I wrote this note yesterday, while at the Social Security Administration office somewhere outside Metro-Atlanta, trying to apply for replacement of our lost SSCs. I did not realize that this office gets so busy! But the irony is in the name of this institution, “SOCIAL SECURITY

…………

ImageA senior white woman comes for help with her SS benefits….all she needs is HELP!

Guard tells her, “come outside and calm down. I”ll go in and talk to them on your behalf.

WW: “I don’t wanna talk to nobody. I am tired of talking. All I need is to get paid. I worked so damn hard!”

Guard: “You are too upset. Nobody is gonna talk to you like that.”

WW: “Yes, I am upset. I want my money.”

G: “I suggest you take a walk and calm down. Have a nice day.”

WW: “I cannot have a good damn nice day.”

She sobs, hits the walls, and sobs….
Nobody pats her on the shoulder, or wraps their arms around her or asks, “Are you ok.” and I am standing the closest distance to her…perhaps now i miss the “nosy neighbor” in Uganda and Edinburgh”!

She goes back in and is out again with the guard
……..
WW: “I need to talk to my case worker. I need to get my medication. I gotta use CVS. I do not have any money.”

G: “Today did not go good. You gotta go home.”

WW: “I am gonna go.”

Elderly man interjects…..”Excuse me miss, will a dollar help?”
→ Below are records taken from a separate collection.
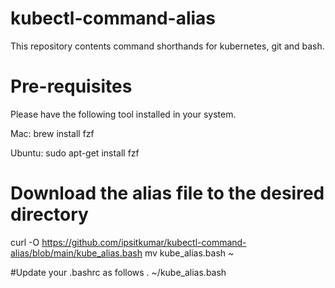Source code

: # kubectl-command-alias
This repository contents command shorthands for kubernetes, git and bash.

# Pre-requisites
Please have the following tool installed in your system. 

Mac:
brew install fzf

Ubuntu: 
sudo apt-get install fzf


# Download the alias file to the desired directory
curl -O https://github.com/ipsitkumar/kubectl-command-alias/blob/main/kube_alias.bash
mv kube_alias.bash ~

#Update your .bashrc as follows
. ~/kube_alias.bash
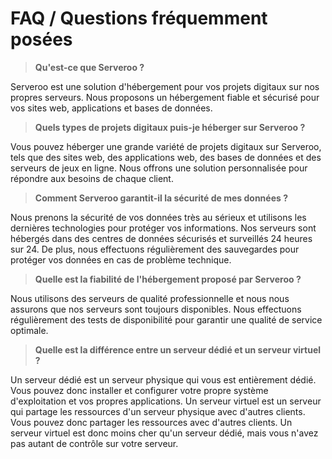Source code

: # FAQ / Questions fréquemment posées

> **Qu'est-ce que Serveroo ?**

Serveroo est une solution d'hébergement pour vos projets digitaux sur nos propres serveurs. Nous proposons un hébergement fiable et sécurisé pour vos sites web, applications et bases de données.

> **Quels types de projets digitaux puis-je héberger sur Serveroo ?**

Vous pouvez héberger une grande variété de projets digitaux sur Serveroo, tels que des sites web, des applications web, des bases de données et des serveurs de jeux en ligne. Nous offrons une solution personnalisée pour répondre aux besoins de chaque client.

> **Comment Serveroo garantit-il la sécurité de mes données ?**

Nous prenons la sécurité de vos données très au sérieux et utilisons les dernières technologies pour protéger vos informations. Nos serveurs sont hébergés dans des centres de données sécurisés et surveillés 24 heures sur 24. De plus, nous effectuons régulièrement des sauvegardes pour protéger vos données en cas de problème technique.

> **Quelle est la fiabilité de l'hébergement proposé par Serveroo ?**

Nous utilisons des serveurs de qualité professionnelle et nous nous assurons que nos serveurs sont toujours disponibles. Nous effectuons régulièrement des tests de disponibilité pour garantir une qualité de service optimale.

> **Quelle est la différence entre un serveur dédié et un serveur virtuel ?**

Un serveur dédié est un serveur physique qui vous est entièrement dédié. Vous pouvez donc installer et configurer votre propre système d'exploitation et vos propres applications. Un serveur virtuel est un serveur qui partage les ressources d'un serveur physique avec d'autres clients. Vous pouvez donc partager les ressources avec d'autres clients. Un serveur virtuel est donc moins cher qu'un serveur dédié, mais vous n'avez pas autant de contrôle sur votre serveur.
WW: “A dollar won’t do no damn good!”

……

She walks off screaming. “Sons of bitches. God damn it….. I worked at that nursing home for 15 damn years!”
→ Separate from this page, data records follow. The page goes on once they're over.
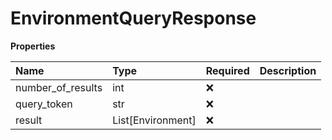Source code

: # EnvironmentQueryResponse

**Properties**

| Name              | Type              | Required | Description |
| :---------------- | :---------------- | :------- | :---------- |
| number_of_results | int               | ❌       |             |
| query_token       | str               | ❌       |             |
| result            | List[Environment] | ❌       |             |

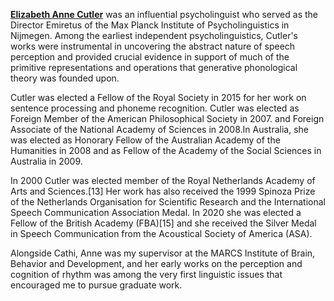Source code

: [**Elizabeth Anne Cutler**](https://en.wikipedia.org/wiki/Anne_Cutler) was an influential psycholinguist who served as the Director Emiretus of the Max Planck Institute of Psycholinguistics in Nijmegen. Among the earliest independent psycholinguistics, Cutler's works were instrumental in uncovering the abstract nature of speech perception and provided crucial evidence in support of much of the primitive representations and operations that generative phonological theory was founded upon.

Cutler was elected a Fellow of the Royal Society in 2015 for her work on sentence processing and phoneme recognition. Cutler was elected as Foreign Member of the American Philosophical Society in 2007. and Foreign Associate of the National Academy of Sciences in 2008.In Australia, she was elected as Honorary Fellow of the Australian Academy of the Humanities in 2008 and as Fellow of the Academy of the Social Sciences in Australia in 2009.

In 2000 Cutler was elected member of the Royal Netherlands Academy of Arts and Sciences.[13] Her work has also received the 1999 Spinoza Prize of the Netherlands Organisation for Scientific Research and the International Speech Communication Association Medal. In 2020 she was elected a Fellow of the British Academy (FBA)[15] and she received the Silver Medal in Speech Communication from the Acoustical Society of America (ASA).

Alongside Cathi, Anne was my supervisor at the MARCS Institute of Brain, Behavior and Development, and her early works on the perception and cognition of rhythm was among the very first linguistic issues that encouraged me to pursue graduate work.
I worry if she’s gonna make it home? Will she get hit by a car? Will she kill herself? How is she gonna get home in this neighborhood that visibly has no public transport? My son and I just parted with $20.00 one way to get here…

………

How I miss my lavish life in Uganda! It had shielded me from this for the last three years…I am too far from retirement…but i didn’t ever wanna have to experience this trauma again…of the “other” America: underserved, underreported, un-undercovered, underprivileged, spat-out….but for my son…I gotta do what I gotta do! So, we are here to stay, in our other home…called America….and try to reclaim and recreate “the American dream”, with our might….before it jettisons us too!